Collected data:
----

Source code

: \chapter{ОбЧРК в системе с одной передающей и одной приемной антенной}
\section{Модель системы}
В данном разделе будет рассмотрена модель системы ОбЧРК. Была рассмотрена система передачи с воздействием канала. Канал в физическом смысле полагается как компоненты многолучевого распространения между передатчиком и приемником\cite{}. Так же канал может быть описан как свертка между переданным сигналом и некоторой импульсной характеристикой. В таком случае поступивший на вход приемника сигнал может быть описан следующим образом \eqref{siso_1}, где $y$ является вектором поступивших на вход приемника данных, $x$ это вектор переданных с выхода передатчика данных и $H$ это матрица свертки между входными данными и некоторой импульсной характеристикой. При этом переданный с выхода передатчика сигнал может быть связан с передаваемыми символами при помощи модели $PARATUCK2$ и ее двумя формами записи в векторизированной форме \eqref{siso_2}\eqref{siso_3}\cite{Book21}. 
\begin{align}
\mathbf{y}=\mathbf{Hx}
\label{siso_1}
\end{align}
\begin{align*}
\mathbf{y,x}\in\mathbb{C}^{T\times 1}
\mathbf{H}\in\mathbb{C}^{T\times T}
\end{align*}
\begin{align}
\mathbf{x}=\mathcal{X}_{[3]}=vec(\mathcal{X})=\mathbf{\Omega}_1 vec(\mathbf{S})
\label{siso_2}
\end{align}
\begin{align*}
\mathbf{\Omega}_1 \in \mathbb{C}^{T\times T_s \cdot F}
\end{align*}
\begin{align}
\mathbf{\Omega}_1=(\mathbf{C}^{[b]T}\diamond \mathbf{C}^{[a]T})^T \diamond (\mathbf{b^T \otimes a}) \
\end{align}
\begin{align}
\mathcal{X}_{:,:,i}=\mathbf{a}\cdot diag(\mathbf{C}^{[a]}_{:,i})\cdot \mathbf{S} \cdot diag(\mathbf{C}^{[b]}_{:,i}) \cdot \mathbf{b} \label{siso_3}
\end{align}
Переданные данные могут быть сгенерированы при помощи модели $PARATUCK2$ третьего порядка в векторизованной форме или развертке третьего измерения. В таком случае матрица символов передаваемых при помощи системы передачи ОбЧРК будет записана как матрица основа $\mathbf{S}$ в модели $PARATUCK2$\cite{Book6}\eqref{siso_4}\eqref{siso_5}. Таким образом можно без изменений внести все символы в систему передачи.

----

→ **Task description**:
Find the string "label" in the records, then copy each line where it occurs.

→ **Solution to this task**:
\label{siso_1}
\label{siso_2}
\mathcal{X}_{:,:,i}=\mathbf{a}\cdot diag(\mathbf{C}^{[a]}_{:,i})\cdot \mathbf{S} \cdot diag(\mathbf{C}^{[b]}_{:,i}) \cdot \mathbf{b} \label{siso_3}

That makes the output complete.